Hey Arc,
On Tue, May 05, 2009 at 02:53:56PM -0400, Arc Riley wrote:
Excellent! Is there a website for your project?
Not yet, in the next two weeks.
Are you fully committed to Batman or still in the evaluation phases?
There's room to be swayed, but batman-adv seems to be the best suited for our needs right now. The primary concern is that the layer 2 branch isn't old enough to guarentee that it'll last - but it's free software so if it fizzles and is useful, someone will pick it up.
OSPF perhaps? :)
As I understand it, OSPF is designed for layer 3 networks. There is no layer 3 routing going on within this network, to layer 3 protocols the entire mesh appears to be locally accessable.
We really need something that directs users to use the gateway with the highest TQ.
One method I just thought of; each gateway runs a DHCP server. When a broadcast request is received, each gateway announces to the others their TQ to the requesting node, and after a brief timeout, the gateway with the highest TQ responds to the requesting node.
This raises a question however.

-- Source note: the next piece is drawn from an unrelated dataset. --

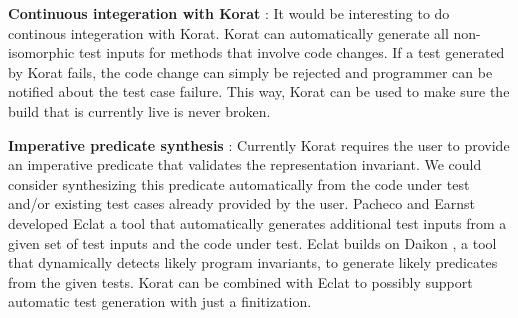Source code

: \para
\textbf{Continuous integeration with Korat} : It would be interesting to do continous integeration \cite{fowler2006continuous} with Korat. Korat can automatically generate all non-isomorphic test inputs for methods that involve code changes. If a test generated by Korat fails, the code change can simply be rejected and programmer can be notified about the test case failure. This way, Korat can be used to make sure the build that is currently live is never broken.

\para
\textbf{Imperative predicate synthesis} : Currently Korat requires the user to provide an imperative predicate that validates the representation invariant. We could consider synthesizing this predicate automatically from the code under test and/or existing test cases already provided by the user. Pacheco and Earnst developed Eclat \cite{pacheco2005eclat} a tool that automatically generates additional test inputs from a given set of test inputs and the code under test. Eclat builds on Daikon \cite{ernst2007daikon}, a tool that dynamically detects likely program invariants, to generate likely predicates from the given tests. Korat can be combined with Eclat to possibly support automatic test generation with just a finitization.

After reading the protocol document, I do not understand how the nodes on a network know which node to route frames which are destined for a MAC not belonging to a node, ie, a standard laptop connected to the mesh. The above scenario would require knowing which node a non-node MAC is connected through.
Each node collects the local MAC-addresses by reading the source-MAC from the Payload Ethernet Frames. These collected MAC addresses are then announced over the mesh by attaching the list to the BATMAN packets (we call this HNA).
For example, a standard laptop would send frames to its AP A. A will have a linux-bridge over the wifi interface and the mesh interface. The mesh interface reads the laptop MAC and knows that its local. This laptop MAC will then be announced with the BATMAN packets. Another mesh node B will receive the BATMAN packet and knows that frames for the laptop are to be passed to A.
Hope this explanation was clear enough, if not please ask. :)
As a completely unrelated question, how does the batman-adv 0.1 kernel module currently handle multicast frame routing?
We have no special care for multicast currently, we just detect it and broadcast it.